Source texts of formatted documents

————————

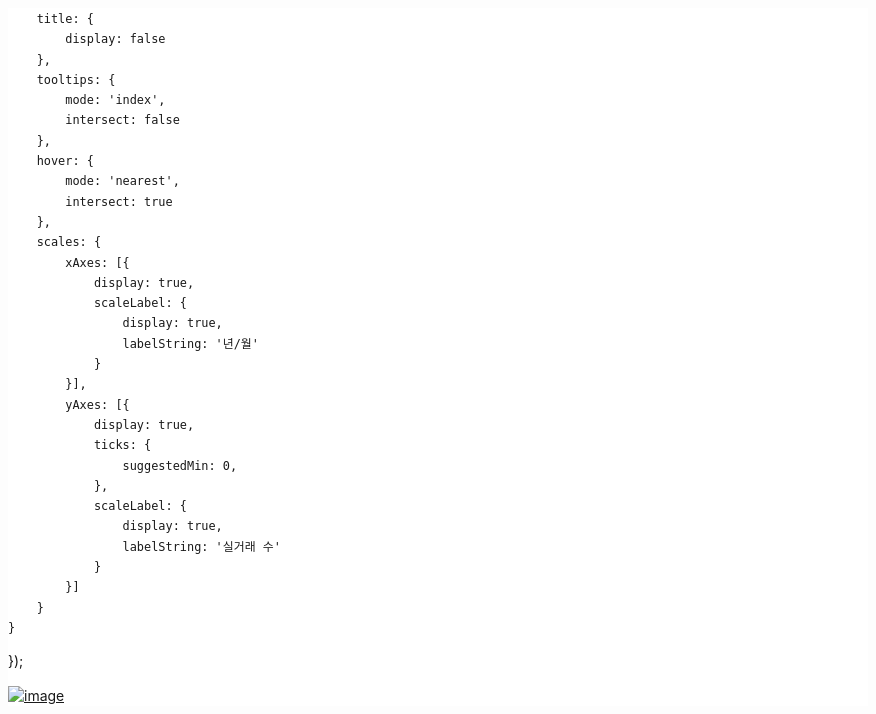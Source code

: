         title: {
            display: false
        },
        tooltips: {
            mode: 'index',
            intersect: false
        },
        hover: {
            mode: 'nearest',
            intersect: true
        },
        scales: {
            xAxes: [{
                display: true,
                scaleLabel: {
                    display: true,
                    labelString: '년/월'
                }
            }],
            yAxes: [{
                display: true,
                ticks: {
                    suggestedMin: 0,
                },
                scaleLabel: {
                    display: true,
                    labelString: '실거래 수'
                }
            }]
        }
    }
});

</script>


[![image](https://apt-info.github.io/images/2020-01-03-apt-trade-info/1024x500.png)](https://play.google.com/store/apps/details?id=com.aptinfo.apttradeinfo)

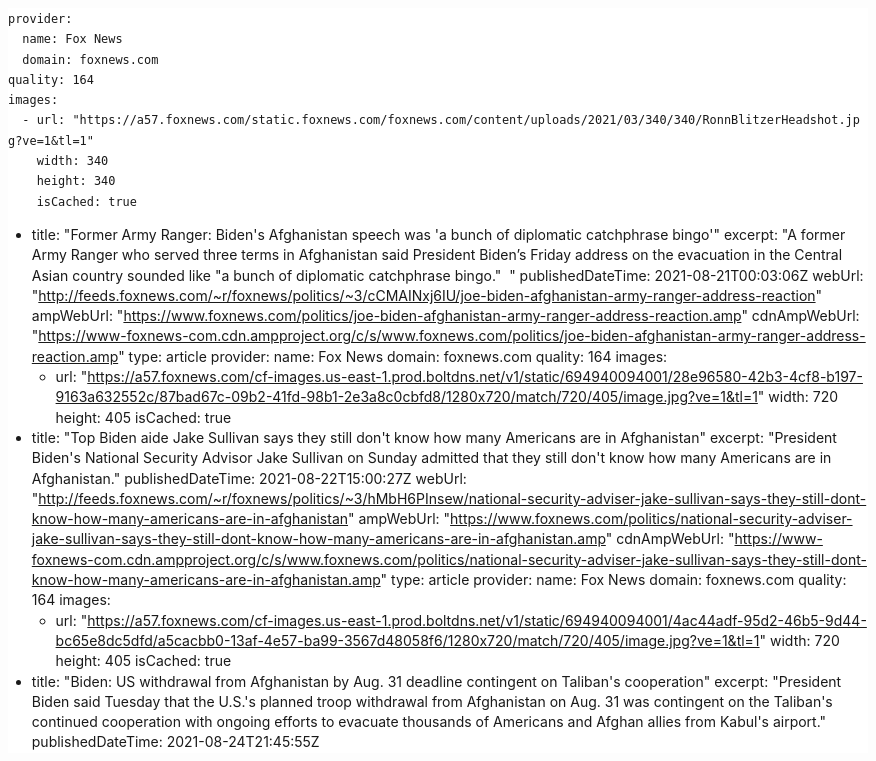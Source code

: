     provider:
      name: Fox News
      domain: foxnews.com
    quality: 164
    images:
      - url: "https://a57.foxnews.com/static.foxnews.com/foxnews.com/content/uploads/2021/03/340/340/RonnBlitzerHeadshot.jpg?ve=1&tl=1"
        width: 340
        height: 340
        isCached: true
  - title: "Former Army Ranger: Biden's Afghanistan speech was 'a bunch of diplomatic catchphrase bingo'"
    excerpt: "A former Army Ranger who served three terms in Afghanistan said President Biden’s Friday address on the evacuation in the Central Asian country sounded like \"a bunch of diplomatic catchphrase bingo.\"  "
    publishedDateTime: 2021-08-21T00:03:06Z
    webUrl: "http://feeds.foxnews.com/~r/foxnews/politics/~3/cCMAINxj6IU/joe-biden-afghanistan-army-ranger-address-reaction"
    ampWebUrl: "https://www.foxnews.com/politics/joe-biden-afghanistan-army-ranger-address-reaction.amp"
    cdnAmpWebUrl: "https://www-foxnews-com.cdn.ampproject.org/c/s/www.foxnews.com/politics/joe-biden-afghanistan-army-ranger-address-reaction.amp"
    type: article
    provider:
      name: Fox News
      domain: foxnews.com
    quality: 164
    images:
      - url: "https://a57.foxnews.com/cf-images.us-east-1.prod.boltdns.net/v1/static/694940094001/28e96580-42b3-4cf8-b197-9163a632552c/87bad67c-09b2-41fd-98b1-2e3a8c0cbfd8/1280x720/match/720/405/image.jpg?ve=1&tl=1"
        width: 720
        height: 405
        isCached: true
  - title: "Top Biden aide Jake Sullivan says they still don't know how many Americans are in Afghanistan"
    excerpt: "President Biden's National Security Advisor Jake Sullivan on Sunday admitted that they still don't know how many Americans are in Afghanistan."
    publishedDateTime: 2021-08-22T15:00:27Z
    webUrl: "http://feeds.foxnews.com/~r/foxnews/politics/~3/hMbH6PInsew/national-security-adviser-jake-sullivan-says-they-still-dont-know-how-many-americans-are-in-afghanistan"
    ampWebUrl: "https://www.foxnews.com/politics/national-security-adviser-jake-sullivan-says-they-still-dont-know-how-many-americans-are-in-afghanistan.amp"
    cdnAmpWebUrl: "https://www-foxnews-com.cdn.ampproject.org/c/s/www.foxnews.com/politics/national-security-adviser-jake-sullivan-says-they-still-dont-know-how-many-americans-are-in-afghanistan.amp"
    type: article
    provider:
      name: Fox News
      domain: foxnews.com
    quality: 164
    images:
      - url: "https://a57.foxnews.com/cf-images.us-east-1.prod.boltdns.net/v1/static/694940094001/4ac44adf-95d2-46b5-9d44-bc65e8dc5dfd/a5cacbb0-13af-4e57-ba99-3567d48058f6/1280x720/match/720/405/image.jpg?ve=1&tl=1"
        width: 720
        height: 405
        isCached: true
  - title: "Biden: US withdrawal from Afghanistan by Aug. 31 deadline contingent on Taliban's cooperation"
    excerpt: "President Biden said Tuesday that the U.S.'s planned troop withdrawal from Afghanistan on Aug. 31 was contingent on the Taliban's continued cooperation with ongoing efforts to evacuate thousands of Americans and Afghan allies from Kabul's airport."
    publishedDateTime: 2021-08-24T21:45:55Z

————————

Problem statement: Each line of the data needs to be output exactly, with any image excluded.

Result below:
Source code

:         title: {
            display: false
        },
        tooltips: {
            mode: 'index',
            intersect: false
        },
        hover: {
            mode: 'nearest',
            intersect: true
        },
        scales: {
            xAxes: [{
                display: true,
                scaleLabel: {
                    display: true,
                    labelString: '년/월'
                }
            }],
            yAxes: [{
                display: true,
                ticks: {
                    suggestedMin: 0,
                },
                scaleLabel: {
                    display: true,
                    labelString: '실거래 수'
                }
            }]
        }
    }
});

</script>


[![image](https://apt-info.github.io/images/2020-01-03-apt-trade-info/1024x500.png)](https://play.google.com/store/apps/details?id=com.aptinfo.apttradeinfo)

Source code

:     provider:
      name: Fox News
      domain: foxnews.com
    quality: 164
    images:
      - url: "https://a57.foxnews.com/static.foxnews.com/foxnews.com/content/uploads/2021/03/340/340/RonnBlitzerHeadshot.jpg?ve=1&tl=1"
        width: 340
        height: 340
        isCached: true
  - title: "Former Army Ranger: Biden's Afghanistan speech was 'a bunch of diplomatic catchphrase bingo'"
    excerpt: "A former Army Ranger who served three terms in Afghanistan said President Biden’s Friday address on the evacuation in the Central Asian country sounded like \"a bunch of diplomatic catchphrase bingo.\"  "
    publishedDateTime: 2021-08-21T00:03:06Z
    webUrl: "http://feeds.foxnews.com/~r/foxnews/politics/~3/cCMAINxj6IU/joe-biden-afghanistan-army-ranger-address-reaction"
    ampWebUrl: "https://www.foxnews.com/politics/joe-biden-afghanistan-army-ranger-address-reaction.amp"
    cdnAmpWebUrl: "https://www-foxnews-com.cdn.ampproject.org/c/s/www.foxnews.com/politics/joe-biden-afghanistan-army-ranger-address-reaction.amp"
    type: article
    provider:
      name: Fox News
      domain: foxnews.com
    quality: 164
    images:
      - url: "https://a57.foxnews.com/cf-images.us-east-1.prod.boltdns.net/v1/static/694940094001/28e96580-42b3-4cf8-b197-9163a632552c/87bad67c-09b2-41fd-98b1-2e3a8c0cbfd8/1280x720/match/720/405/image.jpg?ve=1&tl=1"
        width: 720
        height: 405
        isCached: true
  - title: "Top Biden aide Jake Sullivan says they still don't know how many Americans are in Afghanistan"
    excerpt: "President Biden's National Security Advisor Jake Sullivan on Sunday admitted that they still don't know how many Americans are in Afghanistan."
    publishedDateTime: 2021-08-22T15:00:27Z
    webUrl: "http://feeds.foxnews.com/~r/foxnews/politics/~3/hMbH6PInsew/national-security-adviser-jake-sullivan-says-they-still-dont-know-how-many-americans-are-in-afghanistan"
    ampWebUrl: "https://www.foxnews.com/politics/national-security-adviser-jake-sullivan-says-they-still-dont-know-how-many-americans-are-in-afghanistan.amp"
    cdnAmpWebUrl: "https://www-foxnews-com.cdn.ampproject.org/c/s/www.foxnews.com/politics/national-security-adviser-jake-sullivan-says-they-still-dont-know-how-many-americans-are-in-afghanistan.amp"
    type: article
    provider:
      name: Fox News
      domain: foxnews.com
    quality: 164
    images:
      - url: "https://a57.foxnews.com/cf-images.us-east-1.prod.boltdns.net/v1/static/694940094001/4ac44adf-95d2-46b5-9d44-bc65e8dc5dfd/a5cacbb0-13af-4e57-ba99-3567d48058f6/1280x720/match/720/405/image.jpg?ve=1&tl=1"
        width: 720
        height: 405
        isCached: true
  - title: "Biden: US withdrawal from Afghanistan by Aug. 31 deadline contingent on Taliban's cooperation"
    excerpt: "President Biden said Tuesday that the U.S.'s planned troop withdrawal from Afghanistan on Aug. 31 was contingent on the Taliban's continued cooperation with ongoing efforts to evacuate thousands of Americans and Afghan allies from Kabul's airport."
    publishedDateTime: 2021-08-24T21:45:55Z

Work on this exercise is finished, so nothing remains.